Given information
━━━

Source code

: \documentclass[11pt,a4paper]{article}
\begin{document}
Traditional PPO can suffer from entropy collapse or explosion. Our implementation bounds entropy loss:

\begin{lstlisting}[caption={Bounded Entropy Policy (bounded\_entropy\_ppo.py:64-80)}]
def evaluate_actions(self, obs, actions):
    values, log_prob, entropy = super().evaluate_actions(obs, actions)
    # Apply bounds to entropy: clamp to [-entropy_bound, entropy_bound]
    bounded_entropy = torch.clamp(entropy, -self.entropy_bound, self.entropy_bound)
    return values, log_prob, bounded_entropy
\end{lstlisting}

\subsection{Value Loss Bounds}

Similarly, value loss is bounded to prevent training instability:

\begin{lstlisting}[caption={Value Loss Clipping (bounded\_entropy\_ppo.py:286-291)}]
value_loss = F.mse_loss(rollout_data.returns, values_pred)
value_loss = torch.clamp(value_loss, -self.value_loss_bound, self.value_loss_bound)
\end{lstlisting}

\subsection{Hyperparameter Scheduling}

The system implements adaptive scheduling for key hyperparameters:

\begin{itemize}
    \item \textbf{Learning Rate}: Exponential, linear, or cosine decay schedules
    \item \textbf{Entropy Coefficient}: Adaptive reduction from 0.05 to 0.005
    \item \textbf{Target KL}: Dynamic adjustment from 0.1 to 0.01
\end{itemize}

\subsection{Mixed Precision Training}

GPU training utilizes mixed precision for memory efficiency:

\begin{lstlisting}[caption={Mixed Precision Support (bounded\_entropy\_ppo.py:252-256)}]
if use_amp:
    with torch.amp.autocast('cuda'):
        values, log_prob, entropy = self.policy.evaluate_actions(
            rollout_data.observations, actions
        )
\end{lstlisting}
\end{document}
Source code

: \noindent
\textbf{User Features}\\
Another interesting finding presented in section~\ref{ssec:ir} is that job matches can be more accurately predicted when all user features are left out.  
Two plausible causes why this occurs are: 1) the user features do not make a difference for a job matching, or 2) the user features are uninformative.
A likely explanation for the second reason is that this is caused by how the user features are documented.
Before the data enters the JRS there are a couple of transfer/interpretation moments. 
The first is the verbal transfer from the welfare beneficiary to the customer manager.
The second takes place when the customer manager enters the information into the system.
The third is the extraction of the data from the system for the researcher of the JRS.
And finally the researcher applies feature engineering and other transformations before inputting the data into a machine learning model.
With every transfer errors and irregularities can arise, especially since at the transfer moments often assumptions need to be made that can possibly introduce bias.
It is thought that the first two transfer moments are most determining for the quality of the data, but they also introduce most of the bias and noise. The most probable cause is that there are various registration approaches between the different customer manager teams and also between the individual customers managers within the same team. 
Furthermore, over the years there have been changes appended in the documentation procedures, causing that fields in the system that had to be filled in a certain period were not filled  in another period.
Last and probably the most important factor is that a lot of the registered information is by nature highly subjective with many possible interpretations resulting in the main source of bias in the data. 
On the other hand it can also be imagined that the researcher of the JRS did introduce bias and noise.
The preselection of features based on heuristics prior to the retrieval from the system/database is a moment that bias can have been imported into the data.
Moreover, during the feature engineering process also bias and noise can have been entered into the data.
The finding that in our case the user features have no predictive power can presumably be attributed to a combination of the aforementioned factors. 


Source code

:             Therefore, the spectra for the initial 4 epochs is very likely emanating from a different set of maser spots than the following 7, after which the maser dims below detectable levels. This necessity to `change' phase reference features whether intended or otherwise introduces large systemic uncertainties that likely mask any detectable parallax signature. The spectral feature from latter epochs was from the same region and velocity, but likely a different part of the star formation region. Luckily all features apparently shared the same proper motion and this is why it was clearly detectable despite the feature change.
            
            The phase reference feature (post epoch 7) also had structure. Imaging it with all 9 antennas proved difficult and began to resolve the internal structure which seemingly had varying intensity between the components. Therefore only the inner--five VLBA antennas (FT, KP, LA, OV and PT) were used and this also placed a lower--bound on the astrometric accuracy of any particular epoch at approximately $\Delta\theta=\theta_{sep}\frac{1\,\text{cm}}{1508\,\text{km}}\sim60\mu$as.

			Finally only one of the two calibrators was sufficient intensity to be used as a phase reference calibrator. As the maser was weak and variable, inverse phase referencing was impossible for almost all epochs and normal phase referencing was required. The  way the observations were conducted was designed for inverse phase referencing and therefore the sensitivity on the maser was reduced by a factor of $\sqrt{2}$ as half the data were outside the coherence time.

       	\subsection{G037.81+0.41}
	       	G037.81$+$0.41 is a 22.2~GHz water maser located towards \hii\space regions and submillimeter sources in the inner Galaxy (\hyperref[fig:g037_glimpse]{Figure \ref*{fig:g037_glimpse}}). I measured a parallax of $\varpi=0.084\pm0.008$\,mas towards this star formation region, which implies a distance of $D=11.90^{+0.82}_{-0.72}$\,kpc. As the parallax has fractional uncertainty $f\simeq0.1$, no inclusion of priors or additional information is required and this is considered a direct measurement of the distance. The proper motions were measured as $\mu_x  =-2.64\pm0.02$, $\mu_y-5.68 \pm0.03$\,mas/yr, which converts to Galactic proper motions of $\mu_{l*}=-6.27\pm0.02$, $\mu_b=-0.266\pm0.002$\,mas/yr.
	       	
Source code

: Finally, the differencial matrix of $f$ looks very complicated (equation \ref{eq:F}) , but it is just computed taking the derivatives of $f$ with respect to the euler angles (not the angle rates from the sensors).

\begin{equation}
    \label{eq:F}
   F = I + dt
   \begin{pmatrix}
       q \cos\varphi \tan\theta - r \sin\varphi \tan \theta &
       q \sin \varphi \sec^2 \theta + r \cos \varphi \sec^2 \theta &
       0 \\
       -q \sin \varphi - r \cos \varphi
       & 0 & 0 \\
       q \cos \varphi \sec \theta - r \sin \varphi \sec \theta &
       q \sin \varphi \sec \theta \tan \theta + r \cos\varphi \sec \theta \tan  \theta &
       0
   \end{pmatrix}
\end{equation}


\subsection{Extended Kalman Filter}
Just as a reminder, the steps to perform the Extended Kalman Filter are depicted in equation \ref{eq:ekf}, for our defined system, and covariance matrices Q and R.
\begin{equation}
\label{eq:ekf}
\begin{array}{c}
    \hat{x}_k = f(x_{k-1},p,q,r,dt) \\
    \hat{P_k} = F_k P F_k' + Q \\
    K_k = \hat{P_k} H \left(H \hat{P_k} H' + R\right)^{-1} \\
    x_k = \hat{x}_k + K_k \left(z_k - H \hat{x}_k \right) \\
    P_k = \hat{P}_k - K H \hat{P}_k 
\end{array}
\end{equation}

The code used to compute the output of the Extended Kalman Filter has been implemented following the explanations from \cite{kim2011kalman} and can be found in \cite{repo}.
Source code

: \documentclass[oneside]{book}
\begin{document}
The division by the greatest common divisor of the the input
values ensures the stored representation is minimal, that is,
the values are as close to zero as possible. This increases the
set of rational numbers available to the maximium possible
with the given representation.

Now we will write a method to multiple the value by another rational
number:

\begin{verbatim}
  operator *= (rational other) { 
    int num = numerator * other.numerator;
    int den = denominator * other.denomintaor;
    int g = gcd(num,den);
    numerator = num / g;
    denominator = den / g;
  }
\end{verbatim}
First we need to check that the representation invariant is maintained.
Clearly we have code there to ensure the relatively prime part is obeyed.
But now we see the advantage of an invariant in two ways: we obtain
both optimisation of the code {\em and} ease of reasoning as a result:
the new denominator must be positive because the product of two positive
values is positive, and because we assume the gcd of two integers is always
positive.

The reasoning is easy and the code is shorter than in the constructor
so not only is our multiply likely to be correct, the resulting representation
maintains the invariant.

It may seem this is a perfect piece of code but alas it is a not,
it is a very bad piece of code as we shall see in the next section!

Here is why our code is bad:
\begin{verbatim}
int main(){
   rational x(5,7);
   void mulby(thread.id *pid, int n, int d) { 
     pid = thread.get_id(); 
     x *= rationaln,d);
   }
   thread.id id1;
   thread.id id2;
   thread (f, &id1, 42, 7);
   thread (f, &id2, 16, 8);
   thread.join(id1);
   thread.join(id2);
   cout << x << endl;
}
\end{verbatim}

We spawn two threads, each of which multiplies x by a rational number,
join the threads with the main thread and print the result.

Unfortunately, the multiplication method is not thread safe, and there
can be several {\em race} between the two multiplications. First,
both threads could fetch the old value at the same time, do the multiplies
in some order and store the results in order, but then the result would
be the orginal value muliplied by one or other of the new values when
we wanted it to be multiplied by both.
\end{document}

━━━

About this exercise
Retype only this range exactly: the first line of the data through the line where "0.05 to 0.005" appears.

Output for this exercise
Source code

: \documentclass[11pt,a4paper]{article}
\begin{document}
Traditional PPO can suffer from entropy collapse or explosion. Our implementation bounds entropy loss:

\begin{lstlisting}[caption={Bounded Entropy Policy (bounded\_entropy\_ppo.py:64-80)}]
def evaluate_actions(self, obs, actions):
    values, log_prob, entropy = super().evaluate_actions(obs, actions)
    # Apply bounds to entropy: clamp to [-entropy_bound, entropy_bound]
    bounded_entropy = torch.clamp(entropy, -self.entropy_bound, self.entropy_bound)
    return values, log_prob, bounded_entropy
\end{lstlisting}

\subsection{Value Loss Bounds}

Similarly, value loss is bounded to prevent training instability:

\begin{lstlisting}[caption={Value Loss Clipping (bounded\_entropy\_ppo.py:286-291)}]
value_loss = F.mse_loss(rollout_data.returns, values_pred)
value_loss = torch.clamp(value_loss, -self.value_loss_bound, self.value_loss_bound)
\end{lstlisting}

\subsection{Hyperparameter Scheduling}

The system implements adaptive scheduling for key hyperparameters:

\begin{itemize}
    \item \textbf{Learning Rate}: Exponential, linear, or cosine decay schedules
    \item \textbf{Entropy Coefficient}: Adaptive reduction from 0.05 to 0.005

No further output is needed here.